WHAT NEEDS TO BE DONE:
Only one stretch of the data below is wanted: the lines starting at the one with "#### Enrichment 1: Keywords or Sentiment" and ending at the one with "5. Use the menu", both included, given again exactly.

RECORDS FOR THIS EXERCISE:
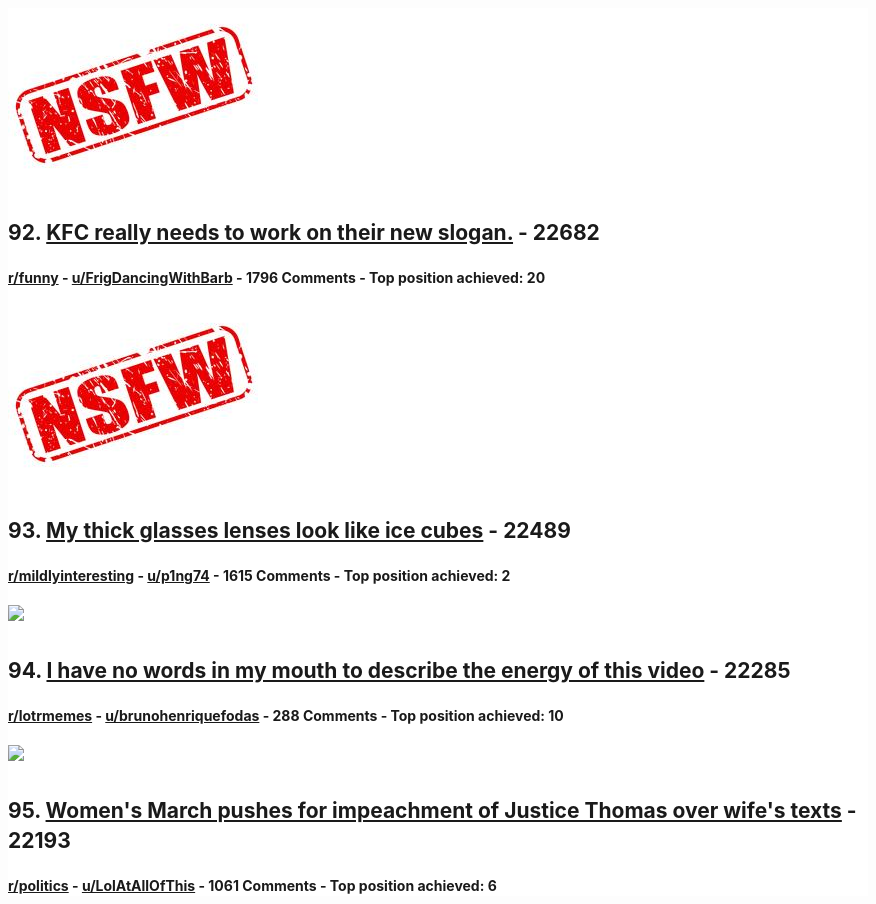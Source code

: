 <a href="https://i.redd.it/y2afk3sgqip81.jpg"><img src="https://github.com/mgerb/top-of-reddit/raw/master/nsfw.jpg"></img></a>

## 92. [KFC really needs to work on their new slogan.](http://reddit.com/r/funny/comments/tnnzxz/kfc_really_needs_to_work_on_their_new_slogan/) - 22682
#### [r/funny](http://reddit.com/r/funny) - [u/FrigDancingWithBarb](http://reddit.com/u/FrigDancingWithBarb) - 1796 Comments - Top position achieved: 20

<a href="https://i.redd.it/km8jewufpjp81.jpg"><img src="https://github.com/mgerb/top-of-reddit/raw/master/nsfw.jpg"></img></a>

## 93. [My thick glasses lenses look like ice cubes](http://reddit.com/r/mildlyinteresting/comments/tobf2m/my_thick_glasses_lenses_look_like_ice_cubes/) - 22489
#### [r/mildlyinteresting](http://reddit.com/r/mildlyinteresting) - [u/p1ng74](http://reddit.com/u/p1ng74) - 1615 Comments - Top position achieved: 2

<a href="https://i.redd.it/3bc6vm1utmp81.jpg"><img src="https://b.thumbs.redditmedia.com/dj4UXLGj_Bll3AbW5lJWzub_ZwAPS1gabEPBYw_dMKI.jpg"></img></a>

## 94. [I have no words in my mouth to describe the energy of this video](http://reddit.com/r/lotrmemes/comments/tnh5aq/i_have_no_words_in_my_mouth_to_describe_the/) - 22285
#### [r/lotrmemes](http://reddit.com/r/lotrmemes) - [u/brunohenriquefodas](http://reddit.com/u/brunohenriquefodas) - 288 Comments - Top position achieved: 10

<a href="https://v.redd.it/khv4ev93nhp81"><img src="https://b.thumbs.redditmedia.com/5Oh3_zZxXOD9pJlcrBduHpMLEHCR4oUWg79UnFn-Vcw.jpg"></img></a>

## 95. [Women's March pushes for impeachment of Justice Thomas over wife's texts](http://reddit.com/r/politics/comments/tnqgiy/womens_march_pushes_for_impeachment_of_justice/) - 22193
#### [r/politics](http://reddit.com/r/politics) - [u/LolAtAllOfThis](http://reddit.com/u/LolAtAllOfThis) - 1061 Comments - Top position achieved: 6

---

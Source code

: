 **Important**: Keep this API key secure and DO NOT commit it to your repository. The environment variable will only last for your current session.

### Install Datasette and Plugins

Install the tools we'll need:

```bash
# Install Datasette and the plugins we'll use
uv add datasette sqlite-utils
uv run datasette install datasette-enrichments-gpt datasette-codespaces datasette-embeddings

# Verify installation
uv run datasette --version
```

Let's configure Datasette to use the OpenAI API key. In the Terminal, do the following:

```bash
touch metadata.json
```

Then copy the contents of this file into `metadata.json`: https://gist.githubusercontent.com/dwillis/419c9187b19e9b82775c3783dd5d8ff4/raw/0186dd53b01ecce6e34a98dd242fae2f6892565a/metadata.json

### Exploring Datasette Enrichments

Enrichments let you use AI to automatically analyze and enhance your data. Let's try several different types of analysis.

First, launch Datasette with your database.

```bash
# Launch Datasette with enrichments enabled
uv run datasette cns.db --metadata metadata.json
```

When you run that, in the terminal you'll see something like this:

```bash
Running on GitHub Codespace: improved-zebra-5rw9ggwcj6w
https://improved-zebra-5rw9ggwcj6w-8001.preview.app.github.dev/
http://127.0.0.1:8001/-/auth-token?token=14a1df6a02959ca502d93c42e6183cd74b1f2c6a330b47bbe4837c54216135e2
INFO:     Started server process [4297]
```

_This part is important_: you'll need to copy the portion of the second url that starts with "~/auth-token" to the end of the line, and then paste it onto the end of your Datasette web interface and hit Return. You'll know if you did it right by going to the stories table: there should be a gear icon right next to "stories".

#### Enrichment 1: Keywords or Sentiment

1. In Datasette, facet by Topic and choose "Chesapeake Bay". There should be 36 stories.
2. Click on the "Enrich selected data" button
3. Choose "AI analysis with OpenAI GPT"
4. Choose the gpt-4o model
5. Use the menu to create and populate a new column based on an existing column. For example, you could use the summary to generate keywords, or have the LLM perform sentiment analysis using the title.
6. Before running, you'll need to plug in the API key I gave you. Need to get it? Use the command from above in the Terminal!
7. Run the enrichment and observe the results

EXERCISE OUTPUT:
#### Enrichment 1: Keywords or Sentiment

1. In Datasette, facet by Topic and choose "Chesapeake Bay". There should be 36 stories.
2. Click on the "Enrich selected data" button
3. Choose "AI analysis with OpenAI GPT"
4. Choose the gpt-4o model
5. Use the menu to create and populate a new column based on an existing column. For example, you could use the summary to generate keywords, or have the LLM perform sentiment analysis using the title.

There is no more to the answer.